Este aumento en la actividad de los incendios ha puesto en entredicho la gestión política en materia de protección ambiental y prevención de riesgos. La declaración de la fase 0 del Plan de Protección Civil (Infopa) por parte del consejero de Movilidad, Alejandro Calvo, responde a la necesidad de coordinar recursos ante la persistencia de varios focos. Sin embargo, algunos sectores cuestionan la aplicación de medidas preventivas y los recursos disponibles, en un momento en que las competencias en materia de medio ambiente y emergencias están distribuidas entre diferentes administraciones y con presupuestos que no siempre cubren las necesidades reales.
El actual escenario refleja las tensiones entre la política autonómica y las directrices de gestión forestal del Estado, en un contexto en el que la región busca fortalecer su capacidad de respuesta ante fenómenos climáticos extremos. La coordinación entre administraciones resulta crucial en una comunidad donde la mayor parte del territorio es rural y forestal, y donde la prevención ha sido tradicionalmente un desafío por recursos limitados y prioridades políticas en otros ámbitos.

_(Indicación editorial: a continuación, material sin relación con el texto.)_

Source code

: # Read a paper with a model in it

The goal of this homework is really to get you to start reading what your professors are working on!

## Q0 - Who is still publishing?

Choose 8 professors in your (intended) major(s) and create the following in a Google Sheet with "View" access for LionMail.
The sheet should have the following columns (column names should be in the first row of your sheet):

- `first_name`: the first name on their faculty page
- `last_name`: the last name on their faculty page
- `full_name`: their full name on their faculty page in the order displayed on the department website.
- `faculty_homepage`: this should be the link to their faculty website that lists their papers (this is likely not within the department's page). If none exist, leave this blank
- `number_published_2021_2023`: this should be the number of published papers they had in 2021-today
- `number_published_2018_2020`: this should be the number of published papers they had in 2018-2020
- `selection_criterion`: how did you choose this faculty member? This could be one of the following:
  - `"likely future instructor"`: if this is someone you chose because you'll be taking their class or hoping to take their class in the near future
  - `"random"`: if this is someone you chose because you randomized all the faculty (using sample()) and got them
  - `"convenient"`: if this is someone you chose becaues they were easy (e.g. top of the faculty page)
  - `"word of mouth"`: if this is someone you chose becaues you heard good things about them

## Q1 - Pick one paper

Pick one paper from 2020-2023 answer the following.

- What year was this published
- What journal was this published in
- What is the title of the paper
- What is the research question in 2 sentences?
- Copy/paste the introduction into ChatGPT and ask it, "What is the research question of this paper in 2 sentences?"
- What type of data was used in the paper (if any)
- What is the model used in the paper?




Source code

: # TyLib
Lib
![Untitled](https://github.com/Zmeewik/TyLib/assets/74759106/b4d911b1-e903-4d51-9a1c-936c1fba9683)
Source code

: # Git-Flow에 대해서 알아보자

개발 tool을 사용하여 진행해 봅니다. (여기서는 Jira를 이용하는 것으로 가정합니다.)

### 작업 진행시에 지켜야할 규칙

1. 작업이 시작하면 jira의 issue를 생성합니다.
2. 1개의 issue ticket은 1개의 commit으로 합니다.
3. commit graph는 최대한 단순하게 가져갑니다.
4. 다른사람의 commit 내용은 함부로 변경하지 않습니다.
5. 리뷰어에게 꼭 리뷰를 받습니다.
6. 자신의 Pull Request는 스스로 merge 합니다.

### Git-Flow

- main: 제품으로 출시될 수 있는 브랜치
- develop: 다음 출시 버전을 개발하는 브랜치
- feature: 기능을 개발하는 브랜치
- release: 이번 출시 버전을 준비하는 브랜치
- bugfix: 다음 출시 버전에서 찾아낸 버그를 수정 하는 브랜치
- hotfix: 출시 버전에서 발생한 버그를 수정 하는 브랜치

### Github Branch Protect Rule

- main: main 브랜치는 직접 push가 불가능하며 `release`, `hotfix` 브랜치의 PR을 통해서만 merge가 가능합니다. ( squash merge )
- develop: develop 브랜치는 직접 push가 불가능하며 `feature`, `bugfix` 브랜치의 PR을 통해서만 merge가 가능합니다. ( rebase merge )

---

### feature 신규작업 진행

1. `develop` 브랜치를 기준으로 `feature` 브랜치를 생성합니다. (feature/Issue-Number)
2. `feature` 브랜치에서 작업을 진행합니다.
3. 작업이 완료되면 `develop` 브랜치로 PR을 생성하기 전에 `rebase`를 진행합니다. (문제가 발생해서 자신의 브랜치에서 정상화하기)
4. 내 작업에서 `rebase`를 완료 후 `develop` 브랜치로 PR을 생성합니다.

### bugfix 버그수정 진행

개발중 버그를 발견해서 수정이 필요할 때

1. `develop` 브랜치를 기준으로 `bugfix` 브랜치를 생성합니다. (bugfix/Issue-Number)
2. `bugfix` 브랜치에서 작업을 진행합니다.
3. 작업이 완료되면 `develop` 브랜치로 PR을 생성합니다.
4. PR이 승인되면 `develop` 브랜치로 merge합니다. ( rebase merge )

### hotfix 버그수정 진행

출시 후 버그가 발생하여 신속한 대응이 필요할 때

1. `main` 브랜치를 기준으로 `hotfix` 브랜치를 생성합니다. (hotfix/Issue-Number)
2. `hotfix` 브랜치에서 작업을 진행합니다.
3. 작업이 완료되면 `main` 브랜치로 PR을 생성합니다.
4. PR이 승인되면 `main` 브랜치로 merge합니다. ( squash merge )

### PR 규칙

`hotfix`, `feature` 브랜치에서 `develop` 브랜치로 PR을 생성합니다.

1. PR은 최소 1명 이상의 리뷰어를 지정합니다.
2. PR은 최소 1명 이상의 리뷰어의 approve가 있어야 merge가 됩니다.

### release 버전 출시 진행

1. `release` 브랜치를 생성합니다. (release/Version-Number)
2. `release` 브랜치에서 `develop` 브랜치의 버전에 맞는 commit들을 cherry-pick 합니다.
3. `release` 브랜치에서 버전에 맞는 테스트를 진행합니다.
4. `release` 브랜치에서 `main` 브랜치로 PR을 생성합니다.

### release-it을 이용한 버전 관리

En el panorama político asturiano, estas emergencias reavivan debates sobre la inversión en infraestructura y recursos humanos para la protección del medio ambiente. La gestión de los incendios en Asturias se ha visto afectada por cambios en la legislación autonómica y por recortes en las partidas destinadas a emergencias, lo que ha generado críticas por parte de sectores ecologistas y profesionales de emergencias.
El contexto más amplio sitúa estos incendios en una tendencia de aumento de eventos climáticos adversos en la península, vinculados al cambio climático. La región, como muchas otras en el norte de España, enfrenta un reto creciente en la gestión de sus recursos naturales y en la protección de su biodiversidad ante fenómenos cada vez más frecuentes y de mayor intensidad.